The average 5/1 ARM rate is 2.921%, down 0.047% from Friday's average of 2.968%. This rate is fixed for the first five years only, after that it can adjust once annually. There's a risk that rates will rise, which you don't face if you instead choose the 30-year fixed-rate loan. Consider this risk carefully, because if your rate goes up your loan will become more expensive to repay.
Should I lock my mortgage rate now?
A mortgage rate lock guarantees you a certain interest rate for a specified period of time -- usually 30 days, but you may be able to secure your rate for up to 60 days. You'll generally pay a fee to lock in your mortgage rate, but that way, you're protected in case rates climb between now and when you actually close on your mortgage.

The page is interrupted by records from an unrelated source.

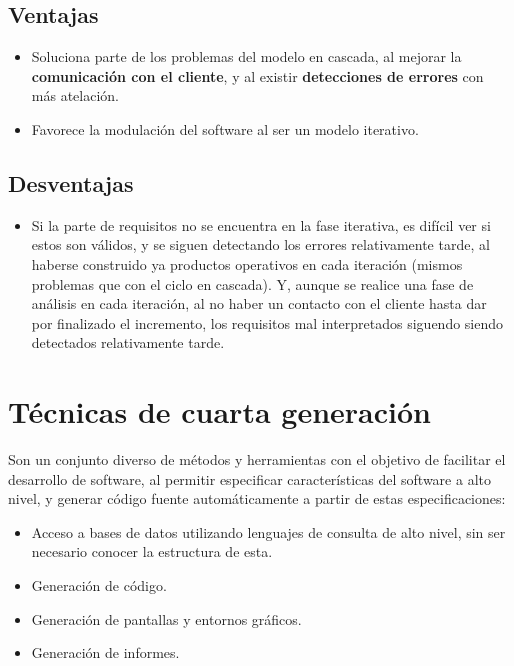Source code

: \subsection{Ventajas}

\begin{itemize}
   \item Soluciona parte de los problemas del modelo en cascada, al mejorar la \textbf{comunicación con el cliente}, y al existir \textbf{detecciones de errores} con más atelación.
   \item Favorece la modulación del software al ser un modelo iterativo.
\end{itemize}

\subsection{Desventajas}

\begin{itemize}
   \item Si la parte de requisitos no se encuentra en la fase iterativa, es difícil ver si estos son válidos, y se siguen detectando los errores relativamente tarde, al haberse construido ya productos operativos en cada iteración (mismos problemas que con el ciclo en cascada). Y, aunque se realice una fase de análisis en cada iteración, al no haber un contacto con el cliente hasta dar por finalizado el incremento, los requisitos mal interpretados siguendo siendo detectados relativamente tarde.
\end{itemize}


\section{Técnicas de cuarta generación}

Son un conjunto diverso de métodos y herramientas con el objetivo de facilitar el desarrollo de software, al permitir especificar características del software a alto nivel, y generar código fuente automáticamente a partir de estas especificaciones:

\begin{itemize}
   \item Acceso a bases de datos utilizando lenguajes de consulta de alto nivel, sin ser necesario conocer la estructura de esta.
   \item Generación de código.
   \item Generación de pantallas y entornos gráficos.
   \item Generación de informes.
\end{itemize}

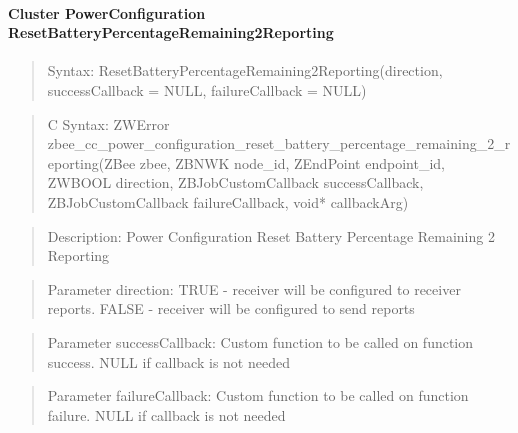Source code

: \paragraph{Cluster PowerConfiguration ResetBatteryPercentageRemaining2Reporting}
\begin{quote}Syntax: ResetBatteryPercentageRemaining2Reporting(direction, successCallback = NULL, failureCallback = NULL)\end{quote}
\begin{quote}C Syntax: ZWError zbee\_cc\_power\_configuration\_reset\_battery\_percentage\_remaining\_2\_reporting(ZBee zbee, ZBNWK node\_id, ZEndPoint endpoint\_id, ZWBOOL direction, ZBJobCustomCallback successCallback, ZBJobCustomCallback failureCallback, void* callbackArg)\end{quote}
\begin{quote}Description: Power Configuration Reset Battery Percentage Remaining 2 Reporting\end{quote}
\begin{quote}Parameter direction: TRUE  - receiver will be configured to receiver reports. FALSE - receiver will be configured to send reports\end{quote}
\begin{quote}Parameter successCallback: Custom function to be called on function success. NULL if callback is not needed\end{quote}
\begin{quote}Parameter failureCallback: Custom function to be called on function failure. NULL if callback is not needed\end{quote}


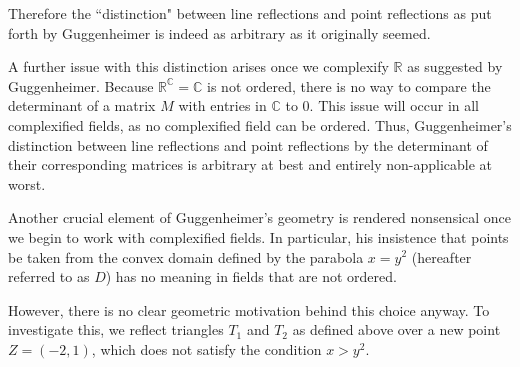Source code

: \documentclass[12pt]{article}
\newcommand{\R}{\mathbb{R}}
\newcommand{\C}{\mathbb{C}}
\theoremstyle{plain}
\theoremstyle{definition}
\begin{document}
Therefore the ``distinction" between line reflections and point reflections as put forth by Guggenheimer is indeed as arbitrary as it originally seemed. 

A further issue with this distinction arises once we complexify $\R$ as suggested by Guggenheimer. Because $\R^{\C} = \C$ is not ordered, there is no way to compare the determinant of a matrix $M$ with entries in $\C$ to 0. This issue will occur in all complexified fields, as no complexified field can be ordered\cite{marsden_complex_book}. Thus, Guggenheimer's distinction between line reflections and point reflections by the determinant of their corresponding matrices is arbitrary at best and entirely non-applicable at worst.

Another crucial element of Guggenheimer's geometry is rendered nonsensical once we begin to work with complexified fields. In particular, his insistence that points be taken from the convex domain defined by the parabola $x = y^2$ (hereafter referred to as $D$) has no meaning in fields that are not ordered.

However, there is no clear geometric motivation behind this choice anyway. To investigate this, we reflect triangles $T_1$ and $T_2$ as defined above over a new point $Z = (-2, 1)$, which does not satisfy the condition $x > y^2$. 

\end{document}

If you plan to close on your home within the next 30 days, then it pays to lock in your mortgage rate based on today's rates -- especially since they're so competitive. But if your closing is more than 30 days away, you may want to choose a floating rate lock instead for what will usually be a higher fee, but one that could save you money in the long run. A floating rate lock lets you secure a lower rate on your mortgage if rates fall prior to your closing, and while today's rates are still quite low, we don't know if rates will go up or down over the next few months. As such, it pays to:
- LOCK if closing in 7 days
- LOCK if closing in 15 days
- LOCK if closing in 30 days
- FLOAT if closing in 45 days
- FLOAT if closing in 60 days
To find out what rates are available to you, compare rates from at least three of the best mortgage lenders before locking in.